The angle of elevation of the top of an unfinished tower from a point at a distance of 80 m from its base is 30°. How much higher must the tower be raised so that its angle of elevation at the same point may be 60° ?

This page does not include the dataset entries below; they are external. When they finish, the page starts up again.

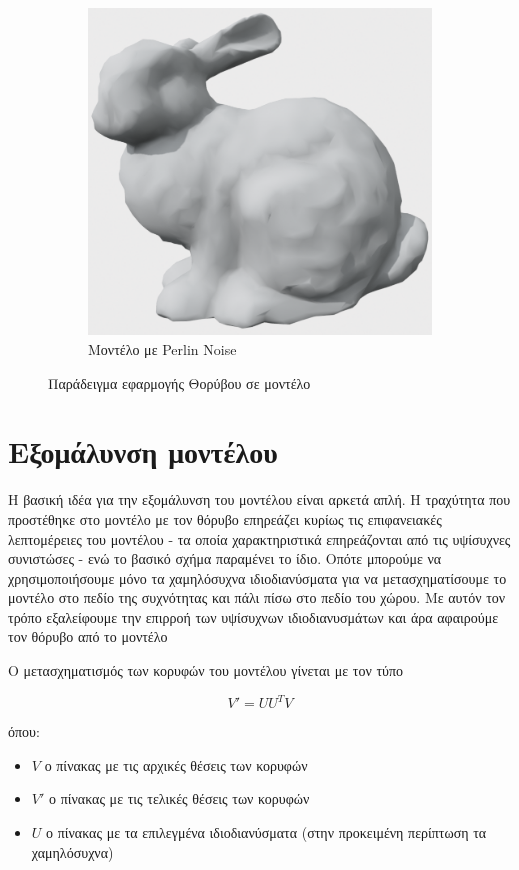 \documentclass[draft]{article}
\begin{document}
\begin{figure}[h]
	\begin{subfigure}{0.5\textwidth}
		\includegraphics[width=0.9\linewidth]{"perlin_noise.png"}
		\caption{Μοντέλο με Perlin Noise}
	\end{subfigure}
	\caption{Παράδειγμα εφαρμογής Θορύβου σε μοντέλο}
\end{figure}

\section{Εξομάλυνση μοντέλου}
Η βασική ιδέα για την εξομάλυνση του μοντέλου είναι αρκετά απλή. Η τραχύτητα που
προστέθηκε στο μοντέλο με τον θόρυβο επηρεάζει κυρίως τις επιφανειακές λεπτομέρειες
του μοντέλου - τα οποία χαρακτηριστικά επηρεάζονται από τις υψίσυχνες συνιστώσες -
ενώ το βασικό σχήμα παραμένει το ίδιο. Οπότε μπορούμε να χρησιμοποιήσουμε μόνο τα
χαμηλόσυχνα ιδιοδιανύσματα για να μετασχηματίσουμε το μοντέλο στο πεδίο της συχνότητας και
πάλι πίσω στο πεδίο του χώρου. Με αυτόν τον τρόπο εξαλείφουμε την επιρροή των υψίσυχνων
ιδιοδιανυσμάτων και άρα αφαιρούμε τον θόρυβο από το μοντέλο

Ο μετασχηματισμός των κορυφών του μοντέλου γίνεται με τον τύπο

\[
	V' = UU^TV
\]

όπου:
\begin{itemize}
	\item $V$ ο πίνακας με τις αρχικές θέσεις των κορυφών
	\item $V'$ ο πίνακας με τις τελικές θέσεις των κορυφών
	\item $U$ ο πίνακας με τα επιλεγμένα ιδιοδιανύσματα
		(στην προκειμένη περίπτωση τα χαμηλόσυχνα)
\end{itemize}
\end{document}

Let AB be the unfinished tower and C be the point 80 m from base of tower.

From figure,

In △ABC,

$\Rightarrow \text{tan 30°} = \dfrac{\text{Perpendicular}}{\text{Base}} \\[1em] \Rightarrow \dfrac{1}{\sqrt{3}} = \dfrac{AB}{BC} \\[1em] \Rightarrow AB = \dfrac{BC}{\sqrt{3}} \\[1em] \Rightarrow AB = \dfrac{80}{\sqrt{3}} \\[1em] \Rightarrow AB = \dfrac{80}{1.732} \\[1em] \Rightarrow AB = 46.19\text{ meters}.$

Let tower be raised to point D in order to make angle of elevation 60°.

From figure,

In △DBC,

$\Rightarrow \text{tan 60°} = \dfrac{\text{Perpendicular}}{\text{Base}} \\[1em] \Rightarrow \sqrt{3} = \dfrac{BD}{BC} \\[1em] \Rightarrow BD = BC\sqrt{3} \\[1em] \Rightarrow BD = 80\sqrt{3} \\[1em] \Rightarrow BD = 138.56\text{ metres}.$

AD = BD - AB = 138.56 - 46.19 = 92.37 meters.

Hence, the tower must be raised by 92.37 meters.